### Exercise goal
Filter the data for lines with the word "Screens" and copy those lines.

### Data supplied

************

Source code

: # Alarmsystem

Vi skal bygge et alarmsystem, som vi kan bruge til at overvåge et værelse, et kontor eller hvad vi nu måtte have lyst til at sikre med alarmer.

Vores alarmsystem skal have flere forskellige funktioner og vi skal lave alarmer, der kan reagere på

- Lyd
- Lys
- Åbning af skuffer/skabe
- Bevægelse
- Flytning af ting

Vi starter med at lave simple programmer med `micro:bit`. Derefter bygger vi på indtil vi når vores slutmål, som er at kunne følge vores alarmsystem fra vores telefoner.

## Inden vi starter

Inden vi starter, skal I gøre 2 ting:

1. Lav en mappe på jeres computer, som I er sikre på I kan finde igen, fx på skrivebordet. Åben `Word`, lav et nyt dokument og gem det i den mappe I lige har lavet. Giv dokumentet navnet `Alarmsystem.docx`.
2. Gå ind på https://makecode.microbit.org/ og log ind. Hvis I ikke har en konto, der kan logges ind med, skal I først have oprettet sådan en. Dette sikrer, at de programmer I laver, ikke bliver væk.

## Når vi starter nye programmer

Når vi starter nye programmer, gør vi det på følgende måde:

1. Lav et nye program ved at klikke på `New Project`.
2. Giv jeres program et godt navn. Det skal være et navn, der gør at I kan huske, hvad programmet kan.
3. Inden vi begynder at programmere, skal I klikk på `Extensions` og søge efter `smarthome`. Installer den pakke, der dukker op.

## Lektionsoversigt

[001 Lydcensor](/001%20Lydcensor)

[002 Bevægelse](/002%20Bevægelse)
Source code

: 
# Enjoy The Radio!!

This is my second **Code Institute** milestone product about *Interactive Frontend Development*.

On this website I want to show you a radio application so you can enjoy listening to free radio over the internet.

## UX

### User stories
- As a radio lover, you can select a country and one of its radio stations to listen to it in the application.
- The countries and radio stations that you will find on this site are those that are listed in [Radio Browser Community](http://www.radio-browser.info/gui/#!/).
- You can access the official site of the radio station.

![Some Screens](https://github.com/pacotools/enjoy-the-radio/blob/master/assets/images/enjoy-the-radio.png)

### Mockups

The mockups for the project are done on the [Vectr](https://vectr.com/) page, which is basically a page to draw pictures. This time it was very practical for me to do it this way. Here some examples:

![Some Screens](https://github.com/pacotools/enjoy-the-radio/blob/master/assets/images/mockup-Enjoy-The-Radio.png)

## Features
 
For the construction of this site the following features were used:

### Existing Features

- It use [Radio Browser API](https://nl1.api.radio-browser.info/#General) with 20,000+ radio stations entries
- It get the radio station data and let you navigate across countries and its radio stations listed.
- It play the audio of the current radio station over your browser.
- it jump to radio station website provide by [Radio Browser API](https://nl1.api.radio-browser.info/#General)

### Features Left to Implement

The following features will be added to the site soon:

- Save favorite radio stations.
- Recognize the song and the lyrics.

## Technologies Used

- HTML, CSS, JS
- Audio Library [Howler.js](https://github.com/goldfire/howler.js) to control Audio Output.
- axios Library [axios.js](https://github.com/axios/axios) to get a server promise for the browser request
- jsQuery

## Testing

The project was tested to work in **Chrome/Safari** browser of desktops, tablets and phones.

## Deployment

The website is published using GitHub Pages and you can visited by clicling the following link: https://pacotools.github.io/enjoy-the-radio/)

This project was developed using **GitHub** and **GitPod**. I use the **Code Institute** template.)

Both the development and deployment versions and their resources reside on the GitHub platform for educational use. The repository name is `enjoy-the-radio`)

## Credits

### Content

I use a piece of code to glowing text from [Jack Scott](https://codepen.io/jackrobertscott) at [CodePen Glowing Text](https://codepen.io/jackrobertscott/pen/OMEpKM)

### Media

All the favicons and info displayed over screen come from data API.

************

### Final answer
![Some Screens](https://github.com/pacotools/enjoy-the-radio/blob/master/assets/images/enjoy-the-radio.png)
![Some Screens](https://github.com/pacotools/enjoy-the-radio/blob/master/assets/images/mockup-Enjoy-The-Radio.png)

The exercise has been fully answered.